In this study, we confirm that immunocompromised patients tend to present at diagnosis with more advanced septic conditions; this occurs in both patients treated with medical therapy and those undergoing surgery. Most of the data in the literature comes from studies conducted in groups of transplant recipients or patients undergoing chronic corticosteroid therapy [23, 24, 31]. Patients with immune deficiency developing an episode of acute diverticulitis are likely to be unable to generate an adequate immune response to the infection. This results in a delayed diagnosis, with consequent progression and worsening of the disease.

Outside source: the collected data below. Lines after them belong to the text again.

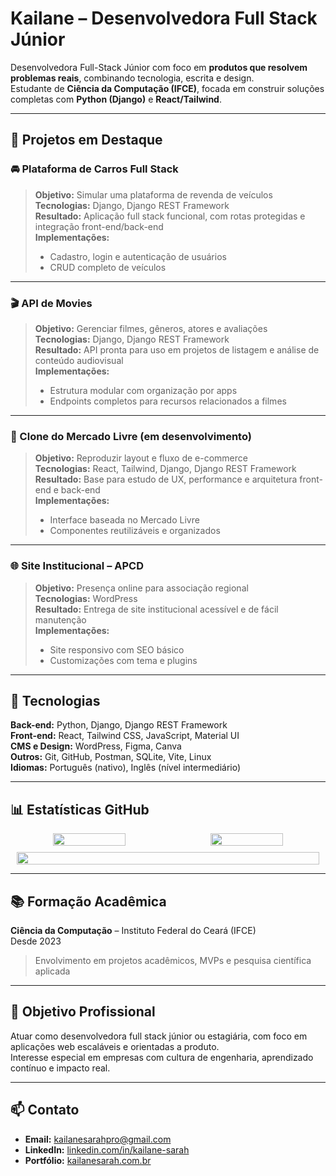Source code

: # Kailane – Desenvolvedora Full Stack Júnior

Desenvolvedora Full-Stack Júnior com foco em **produtos que resolvem problemas reais**, combinando tecnologia, escrita e design.  
Estudante de **Ciência da Computação (IFCE)**, focada em construir soluções completas com **Python (Django)** e **React/Tailwind**. 

---

## 🚀 Projetos em Destaque

### 🚘 Plataforma de Carros Full Stack
> **Objetivo:** Simular uma plataforma de revenda de veículos  
> **Tecnologias:** Django, Django REST Framework  
> **Resultado:** Aplicação full stack funcional, com rotas protegidas e integração front-end/back-end  
> **Implementações:**  
> - Cadastro, login e autenticação de usuários  
> - CRUD completo de veículos  

---

### 🎬 API de Movies
> **Objetivo:** Gerenciar filmes, gêneros, atores e avaliações  
> **Tecnologias:** Django, Django REST Framework  
> **Resultado:** API pronta para uso em projetos de listagem e análise de conteúdo audiovisual  
> **Implementações:**  
> - Estrutura modular com organização por apps  
> - Endpoints completos para recursos relacionados a filmes  

---

### 🛒 Clone do Mercado Livre (em desenvolvimento)
> **Objetivo:** Reproduzir layout e fluxo de e-commerce  
> **Tecnologias:** React, Tailwind, Django, Django REST Framework  
> **Resultado:** Base para estudo de UX, performance e arquitetura front-end e back-end  
> **Implementações:**  
> - Interface baseada no Mercado Livre  
> - Componentes reutilizáveis e organizados  

---

### 🌐 Site Institucional – APCD
> **Objetivo:** Presença online para associação regional  
> **Tecnologias:** WordPress  
> **Resultado:** Entrega de site institucional acessível e de fácil manutenção  
> **Implementações:**  
> - Site responsivo com SEO básico  
> - Customizações com tema e plugins  

---

## 🧠 Tecnologias

**Back-end:** Python, Django, Django REST Framework  
**Front-end:** React, Tailwind CSS, JavaScript, Material UI  
**CMS e Design:** WordPress, Figma, Canva  
**Outros:** Git, GitHub, Postman, SQLite, Vite, Linux  
**Idiomas:** Português (nativo), Inglês (nível intermediário)  

---

## 📊 Estatísticas GitHub

<div align="center" style="display: flex; flex-wrap: wrap; justify-content: center; gap: 10px;">

  <!-- Top Langs -->
  <img src="https://github-readme-stats.vercel.app/api/top-langs/?username=kailanesarah&layout=compact&langs_count=6&theme=dracula" width="48%" />

  <!-- Streak -->
  <img src="https://streak-stats.demolab.com/?user=kailanesarah&theme=dracula" width="48%" />

  <!-- Trophies -->
  <img src="https://github-profile-trophy.vercel.app/?username=kailanesarah&theme=dracula&no-bg=true&margin-w=10&margin-h=10&row=1&column=6" width="98%" />

</div>




---

## 📚 Formação Acadêmica

**Ciência da Computação** – Instituto Federal do Ceará (IFCE)  
Desde 2023  
> Envolvimento em projetos acadêmicos, MVPs e pesquisa científica aplicada  

---

## 🎯 Objetivo Profissional

Atuar como desenvolvedora full stack júnior ou estagiária, com foco em aplicações web escaláveis e orientadas a produto.  
Interesse especial em empresas com cultura de engenharia, aprendizado contínuo e impacto real.

---

## 📫 Contato

- **Email:** kailanesarahpro@gmail.com  
- **LinkedIn:** [linkedin.com/in/kailane-sarah](https://www.linkedin.com/in/kailane-sarah/)  
- **Portfólio:** [kailanesarah.com.br](https://kailane-sarah-portfolio-omega-pearl.vercel.app/)

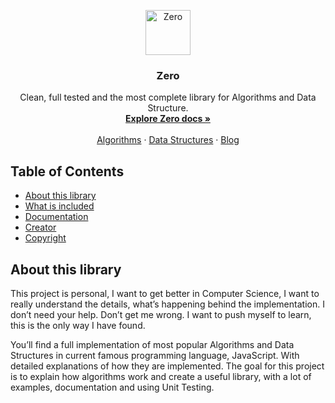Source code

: <p align='center'>
  <a href='#'>
    <img src='https://storage.googleapis.com/agzeri/zero.svg' alt='Zero' width=72 height=72 />
  </a>

  <h3 align='center'>Zero</h3>

  <p align='center'>
    Clean, full tested and the most complete library for Algorithms and Data Structure.
    <br />
    <a href='#'><strong>Explore Zero docs »</strong></a>
    <br>
    <br>
    <a href='#'>Algorithms</a>
    ·
    <a href='#'>Data Structures</a>
    ·
    <a href='#'>Blog</a>
  </p>
</p>

## Table of Contents

- [About this library](#about-this-library)
- [What is included](#what-is-included)
- [Documentation](#documentation)
- [Creator](#creator)
- [Copyright](#copyright)

## About this library

This project is personal, I want to get better in Computer Science, I want to really understand the details, what’s happening behind the implementation. I don’t need your help. Don’t get me wrong. I want to push myself to learn, this is the only way I have found.

You’ll find a full implementation of most popular Algorithms and Data Structures in current famous programming language, JavaScript. With detailed explanations of how they are implemented. The goal for this project is to explain how algorithms work and create a useful library, with a lot of examples, documentation and using Unit Testing.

In this study, immunocompromised patients treated with medical therapy had a higher percentage of uncomplicated acute diverticulitis. This could be related to the fact that immunocompromised patients with the complicated disease are more likely to be treated with surgery. Several studies have confirmed that uncomplicated disease detected on CT scan can be successfully treated with antibiotic therapy, even in immunocompromised subjects, without the need for emergency surgery [23, 24, 28]. The efficacy of medical management of diverticular disease basically depends on three factors: severity of diverticulitis, state of patient’s immunocompromise, and adequate use of antibiotics. In the literature, a 20% failure rate of medical therapy for in-hospital patients has been reported [47], which is consistent with our results (60/289, 20.7%). We are unable to establish if the degree of immunocompromise influences the success of conservative therapy, but clearly this must be taken into account before initiating medical management.

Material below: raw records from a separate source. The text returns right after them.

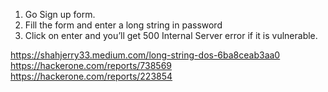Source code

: 1) Go Sign up form.  
2) Fill the form and enter a long string in password  
3) Click on enter and you’ll get 500 Internal Server error if it is vulnerable.

https://shahjerry33.medium.com/long-string-dos-6ba8ceab3aa0
https://hackerone.com/reports/738569
https://hackerone.com/reports/223854
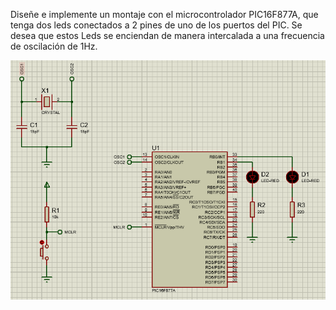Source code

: Diseñe e implemente un montaje con el microcontrolador PIC16F877A, que tenga dos leds conectados a 2 pines de uno de los puertos del PIC. Se desea que estos Leds se enciendan de manera intercalada a una frecuencia de oscilación de 1Hz.

![alt text](./Circuito.PNG)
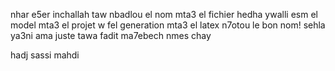 nhar e5er inchallah taw
nbadlou el nom mta3 el fichier hedha
ywalli esm el model mta3 el projet
w fel generation mta3 el latex n7otou le bon 
nom!
sehla ya3ni
ama juste tawa fadit ma7ebech nmes chay



hadj sassi mahdi
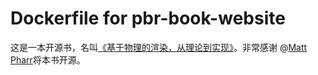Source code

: # Dockerfile for pbr-book-website

这是一本开源书，名叫[《基于物理的渲染，从理论到实现》](https://github.com/mmp/pbr-book-website)。非常感谢 @[Matt Pharr](https://github.com/mmp)将本书开源。

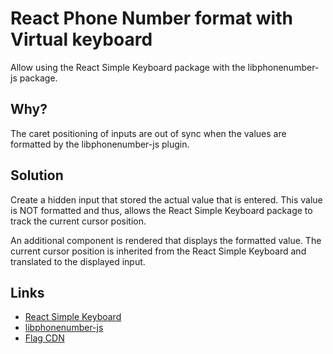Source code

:# React Phone Number format with Virtual keyboard

Allow using the React Simple Keyboard package with the libphonenumber-js package.

## Why?

The caret positioning of inputs are out of sync when the values are formatted by the libphonenumber-js plugin.

## Solution

Create a hidden input that stored the actual value that is entered. This value is NOT formatted and thus, allows the React Simple Keyboard package to track the current cursor position.

An additional component is rendered that displays the formatted value. The current cursor position is inherited from the React Simple Keyboard and translated to the displayed input.

## Links

- [React Simple Keyboard](https://www.npmjs.com/package/react-simple-keyboard)
- [libphonenumber-js](https://www.npmjs.com/package/libphonenumber-js)
- [Flag CDN](https://flagcdn.com)
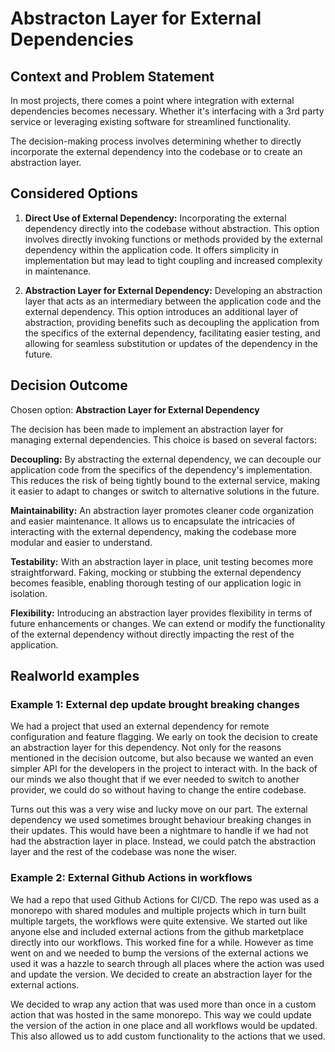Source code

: # Abstracton Layer for External Dependencies

## Context and Problem Statement

In most projects, there comes a point where integration with external dependencies becomes necessary. Whether it's interfacing with a 3rd party service or leveraging existing software for streamlined functionality.

The decision-making process involves determining whether to directly incorporate the external dependency into the codebase or to create an abstraction layer.


## Considered Options

1. **Direct Use of External Dependency:** Incorporating the external dependency directly into the codebase without abstraction. This option involves directly invoking functions or methods provided by the external dependency within the application code. It offers simplicity in implementation but may lead to tight coupling and increased complexity in maintenance.

2. **Abstraction Layer for External Dependency:**
Developing an abstraction layer that acts as an intermediary between the application code and the external dependency. This option introduces an additional layer of abstraction, providing benefits such as decoupling the application from the specifics of the external dependency, facilitating easier testing, and allowing for seamless substitution or updates of the dependency in the future.


## Decision Outcome

Chosen option: **Abstraction Layer for External Dependency**

The decision has been made to implement an abstraction layer for managing external dependencies. This choice is based on several factors:

**Decoupling:** By abstracting the external dependency, we can decouple our application code from the specifics of the dependency's implementation. This reduces the risk of being tightly bound to the external service, making it easier to adapt to changes or switch to alternative solutions in the future.

**Maintainability:** An abstraction layer promotes cleaner code organization and easier maintenance. It allows us to encapsulate the intricacies of interacting with the external dependency, making the codebase more modular and easier to understand.

**Testability:** With an abstraction layer in place, unit testing becomes more straightforward. Faking, mocking or stubbing the external dependency becomes feasible, enabling thorough testing of our application logic in isolation.

**Flexibility:** Introducing an abstraction layer provides flexibility in terms of future enhancements or changes. We can extend or modify the functionality of the external dependency without directly impacting the rest of the application.


## Realworld examples

### Example 1: External dep update brought breaking changes

We had a project that used an external dependency for remote configuration and feature flagging. We early on took the decision to create an abstraction layer for this dependency. Not only for the reasons mentioned in the decision outcome, but also because we wanted an even simpler API for the developers in the project to interact with. In the back of our minds we also thought that if we ever needed to switch to another provider, we could do so without having to change the entire codebase.

Turns out this was a very wise and lucky move on our part. The external dependency we used sometimes brought behaviour breaking changes in their updates. This would have been a nightmare to handle if we had not had the abstraction layer in place. Instead, we could patch the abstraction layer and the rest of the codebase was none the wiser.

### Example 2: External Github Actions in workflows

We had a repo that used Github Actions for CI/CD. The repo was used as a monorepo with shared modules and multiple projects which in turn built multiple targets, the workflows were quite extensive. We started out like anyone else and included external actions from the github marketplace directly into our workflows. This worked fine for a while. However as time went on and we needed to bump the versions of the external actions we used it was a hazzle to search through all places where the action was used and update the version. We decided to create an abstraction layer for the external actions. 

We decided to wrap any action that was used more than once in a custom action that was hosted in the same monorepo. This way we could update the version of the action in one place and all workflows would be updated. This also allowed us to add custom functionality to the actions that we used.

Immunocompromised patients treated surgically showed a greater tendency to develop more diffuse peritonitis. This reflected in a higher prevalence of Hinchey grades III and IV and higher MPI values. Biondo et al., in 2012, reported higher rates of peritonitis in immunodepressed patients who underwent surgery [28]. Another study analyzed the postoperative outcomes of solid organ transplant patients who developed an episode of acute diverticulitis—more than half of the subjects developed generalized peritonitis [34]. Consequently, a Hartmann’s procedure is the predominant operative treatment in this group, performed in 65.2% of patients with severe immunocompromise and 44.8% of patients who are mildly to moderately immunocompromised. Others confirm the procedure mostly performed in immunocompromised subjects is a Hartmann’s procedure [28, 35, 48,49,50,51]. In contrast, resection with primary anastomosis (RPA) with or without protecting stoma was mainly (82.8%) performed in the group of immunocompetent patients, again consistent with data reported in the literature [30, 48, 52, 53].

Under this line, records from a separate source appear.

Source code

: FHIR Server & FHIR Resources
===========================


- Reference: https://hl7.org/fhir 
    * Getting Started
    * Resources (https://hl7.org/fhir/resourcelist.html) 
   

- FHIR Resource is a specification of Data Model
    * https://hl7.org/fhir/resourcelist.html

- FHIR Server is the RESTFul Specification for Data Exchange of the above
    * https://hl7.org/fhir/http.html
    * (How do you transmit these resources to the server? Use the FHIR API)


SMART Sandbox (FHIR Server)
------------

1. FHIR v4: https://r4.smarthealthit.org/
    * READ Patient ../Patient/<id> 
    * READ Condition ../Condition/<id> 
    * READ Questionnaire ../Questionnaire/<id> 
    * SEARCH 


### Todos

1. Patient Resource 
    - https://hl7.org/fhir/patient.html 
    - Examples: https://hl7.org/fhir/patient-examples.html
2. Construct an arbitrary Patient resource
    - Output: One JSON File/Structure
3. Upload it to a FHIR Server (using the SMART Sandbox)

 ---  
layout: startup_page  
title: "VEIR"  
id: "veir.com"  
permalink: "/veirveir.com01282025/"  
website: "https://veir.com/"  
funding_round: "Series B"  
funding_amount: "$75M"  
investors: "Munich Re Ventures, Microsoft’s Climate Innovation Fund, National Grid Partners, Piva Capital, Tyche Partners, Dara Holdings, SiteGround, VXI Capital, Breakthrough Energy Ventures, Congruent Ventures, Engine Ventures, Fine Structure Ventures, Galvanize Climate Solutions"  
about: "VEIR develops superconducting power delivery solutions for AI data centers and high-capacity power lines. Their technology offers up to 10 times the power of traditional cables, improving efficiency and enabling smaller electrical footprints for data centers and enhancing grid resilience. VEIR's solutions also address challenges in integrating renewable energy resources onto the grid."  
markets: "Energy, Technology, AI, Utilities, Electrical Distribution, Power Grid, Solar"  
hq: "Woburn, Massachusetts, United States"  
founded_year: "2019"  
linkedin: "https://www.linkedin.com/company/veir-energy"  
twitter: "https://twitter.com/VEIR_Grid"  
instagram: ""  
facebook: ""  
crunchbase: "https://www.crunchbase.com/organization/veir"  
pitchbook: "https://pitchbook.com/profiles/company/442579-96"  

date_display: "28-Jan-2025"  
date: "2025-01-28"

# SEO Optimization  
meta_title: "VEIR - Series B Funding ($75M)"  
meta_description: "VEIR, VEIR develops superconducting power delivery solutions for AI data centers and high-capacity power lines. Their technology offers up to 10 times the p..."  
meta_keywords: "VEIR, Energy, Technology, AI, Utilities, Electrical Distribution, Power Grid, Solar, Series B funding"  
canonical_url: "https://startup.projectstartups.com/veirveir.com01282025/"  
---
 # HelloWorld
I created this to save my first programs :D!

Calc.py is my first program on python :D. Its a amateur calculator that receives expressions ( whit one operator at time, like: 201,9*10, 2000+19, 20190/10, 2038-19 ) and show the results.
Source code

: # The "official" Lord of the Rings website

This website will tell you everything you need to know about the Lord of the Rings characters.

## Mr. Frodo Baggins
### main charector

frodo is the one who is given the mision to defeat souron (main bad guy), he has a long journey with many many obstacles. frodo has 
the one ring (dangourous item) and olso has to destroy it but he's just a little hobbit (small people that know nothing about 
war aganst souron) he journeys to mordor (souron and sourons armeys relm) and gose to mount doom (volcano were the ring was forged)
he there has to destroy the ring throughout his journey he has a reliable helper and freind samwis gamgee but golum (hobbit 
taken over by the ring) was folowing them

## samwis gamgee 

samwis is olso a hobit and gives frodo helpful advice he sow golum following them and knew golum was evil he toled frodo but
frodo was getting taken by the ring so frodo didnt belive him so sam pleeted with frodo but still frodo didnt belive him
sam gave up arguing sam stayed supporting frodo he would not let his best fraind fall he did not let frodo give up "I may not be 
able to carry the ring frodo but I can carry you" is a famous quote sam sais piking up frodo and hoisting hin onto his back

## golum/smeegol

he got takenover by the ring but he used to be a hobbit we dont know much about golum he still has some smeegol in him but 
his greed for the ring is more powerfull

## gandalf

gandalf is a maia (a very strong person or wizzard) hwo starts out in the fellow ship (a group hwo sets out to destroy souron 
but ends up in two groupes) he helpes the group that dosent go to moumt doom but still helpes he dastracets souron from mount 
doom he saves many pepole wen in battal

Despite the adoption of a more aggressive surgical approach in patients with a compromised immune response, postoperative complications and in-hospital mortality in this population remained high. Patients undergoing a Hartmann’s procedure in our series suffered a higher rate of major complications (Clavien–Dindo grade 3 +); Complications were higher in subjects with severe (70%) and mild-to-moderate (67.7%) immunocompromise than in immunocompetent patients (22.2%). A similar comparison by Biondo et al., indicated a Hartmann’s procedure was performed in 79.2% of immunocompromised patients and only in 23.8% of immunocompetent patients; the high postoperative mortality (28.1%) observed in subjects undergoing a Hartmann’s procedure was attributed by the authors to patient selection rather than to the surgical technique itself [44]. Our observed in-hospital mortality rates are also consistent with the literature, with values of 19.2% in patients with severe immunodeficiency, 10.1% in patients who are mildly to moderately immunocompromised, and 1% in the immunocompetent patients. Studies report wide variability in the postoperative mortality rates of immunocompromised patients, with values ranging from 5% to 30% [22, 23, 26]. Hwang et al. reported postoperative mortality rate of 23% in transplant recipients or in patients on chronic corticosteroid therapy with acute diverticulitis [23]. In contrast, the postoperative mortality rate of acute diverticulitis in the general population ranges from 4.3 to 5.7% [33, 35].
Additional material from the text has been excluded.